Note that your success (or not) will depend on which crypto patch to losetup you have.
This sample worked with the crypted file system on my USB keychain (mounted at /mnt/key). Note that 256==32*8, therefore if you used no -k option before (default is 128 key bits), you'd need -s 16.

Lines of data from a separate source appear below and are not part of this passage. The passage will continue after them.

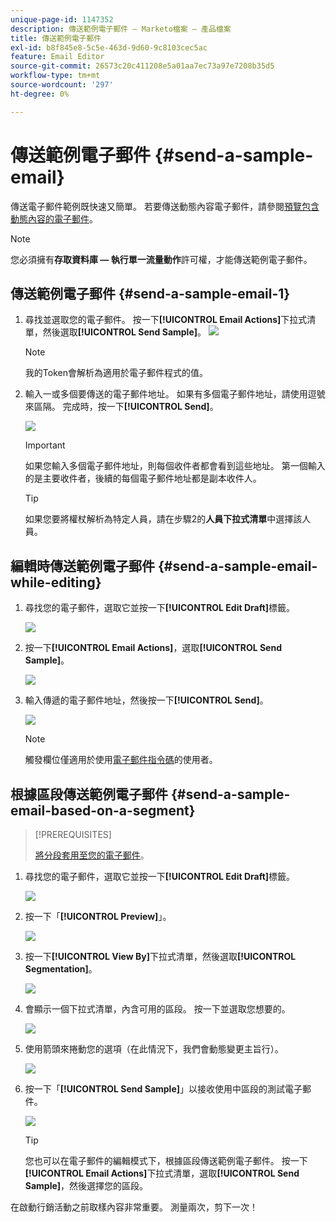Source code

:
 ```yaml
---
unique-page-id: 1147352
description: 傳送範例電子郵件 — Marketo檔案 — 產品檔案
title: 傳送範例電子郵件
exl-id: b8f845e8-5c5e-463d-9d60-9c8103cec5ac
feature: Email Editor
source-git-commit: 26573c20c411208e5a01aa7ec73a97e7208b35d5
workflow-type: tm+mt
source-wordcount: '297'
ht-degree: 0%

---
```


# 傳送範例電子郵件 {#send-a-sample-email}

傳送電子郵件範例既快速又簡單。 若要傳送動態內容電子郵件，請參閱[預覽包含動態內容的電子郵件](/help/marketo/product-docs/email-marketing/general/functions-in-the-editor/preview-an-email-with-dynamic-content.md)。

>[!NOTE]
>
>您必須擁有&#x200B;**存取資料庫 — 執行單一流量動作**&#x200B;許可權，才能傳送範例電子郵件。

## 傳送範例電子郵件 {#send-a-sample-email-1}

1. 尋找並選取您的電子郵件。 按一下&#x200B;**[!UICONTROL Email Actions]**&#x200B;下拉式清單，然後選取&#x200B;**[!UICONTROL Send Sample]**。
   ![](assets/one-281-29.jpg)

   >[!NOTE]
   >
   >我的Token會解析為適用於電子郵件程式的值。

1. 輸入一或多個要傳送的電子郵件地址。 如果有多個電子郵件地址，請使用逗號來區隔。 完成時，按一下&#x200B;**[!UICONTROL Send]**。

   ![](assets/two.png)

   >[!IMPORTANT]
   >
   >如果您輸入多個電子郵件地址，則每個收件者都會看到這些地址。 第一個輸入的是主要收件者，後續的每個電子郵件地址都是副本收件人。

   >[!TIP]
   >
   >如果您要將權杖解析為特定人員，請在步驟2的&#x200B;**人員下拉式清單**&#x200B;中選擇該人員。

## 編輯時傳送範例電子郵件 {#send-a-sample-email-while-editing}

1. 尋找您的電子郵件，選取它並按一下&#x200B;**[!UICONTROL Edit Draft]**&#x200B;標籤。

   ![](assets/three-281-29.jpg)

1. 按一下&#x200B;**[!UICONTROL Email Actions]**，選取&#x200B;**[!UICONTROL Send Sample]**。

   ![](assets/four.png)

1. 輸入傳遞的電子郵件地址，然後按一下&#x200B;**[!UICONTROL Send]**。

   ![](assets/two.png)

   >[!NOTE]
   >
   >觸發欄位僅適用於使用[電子郵件指令碼](https://experienceleague.adobe.com/zh-hant/docs/marketo-developer/marketo/email-scripting)的使用者。

## 根據區段傳送範例電子郵件 {#send-a-sample-email-based-on-a-segment}

>[!PREREQUISITES]
>
>[將分段套用至您的電子郵件](/help/marketo/product-docs/email-marketing/general/functions-in-the-editor/using-dynamic-content-in-an-email.md)。

1. 尋找您的電子郵件，選取它並按一下&#x200B;**[!UICONTROL Edit Draft]**&#x200B;標籤。

   ![](assets/three-281-29.jpg)

1. 按一下「**[!UICONTROL Preview]**」。

   ![](assets/1.png)

1. 按一下&#x200B;**[!UICONTROL View By]**&#x200B;下拉式清單，然後選取&#x200B;**[!UICONTROL Segmentation]**。

   ![](assets/2.png)

1. 會顯示一個下拉式清單，內含可用的區段。 按一下並選取您想要的。

   ![](assets/3.png)

1. 使用箭頭來捲動您的選項（在此情況下，我們會動態變更主旨行）。

   ![](assets/4.png)

1. 按一下「**[!UICONTROL Send Sample]**」以接收使用中區段的測試電子郵件。

   ![](assets/5.png)

   >[!TIP]
   >
   >您也可以在電子郵件的編輯模式下，根據區段傳送範例電子郵件。 按一下&#x200B;**[!UICONTROL Email Actions]**&#x200B;下拉式清單，選取&#x200B;**[!UICONTROL Send Sample]**，然後選擇您的區段。

在啟動行銷活動之前取樣內容非常重要。 測量兩次，剪下一次！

Note: This was with the old (deprecated) cryptsetup shell script, the new native cryptsetup tool takes bits as argument. The yet-to-be-released cryptsetup 0.2 program builds the backend as a library and there is a util-linux
patch that adds full cryptsetup support to mount so that the following commands can be simply done with mount itself (losetp+cryptsetup). You still have to use losetup+cryptsetup once to create the filesystem though.
Old cryptoloop:
losetup -e aes -k 256 /dev/loop7 /mnt/key/Lock
mount /dev/loop7 /mnt/Lock
dm-crypt:
losetup /dev/loop7 /mnt/key/Lock
cryptsetup -c aes-plain -h rmd160 -s 32 create lock /dev/loop7
mount /dev/mapper/lock /mnt/Lock/
Alternatively, you could use the utility
"cryptmount", and put an entry of the form:
Lock {
dev=/mnt/key/Lock dir=/mnt/Lock
fstype=ext2 fsoptions=defaults cipher=aes-256
keyfile=/mnt/key/Lock.key keyhash=sha1 keycipher=blowfish
}
in /etc/cryptmount/cmtab. After initial setup of the filesystem, you can then run in user-mode:
cryptmount Lock
to mount the filesystem and transparently setup the associated loopback device.
Your example here...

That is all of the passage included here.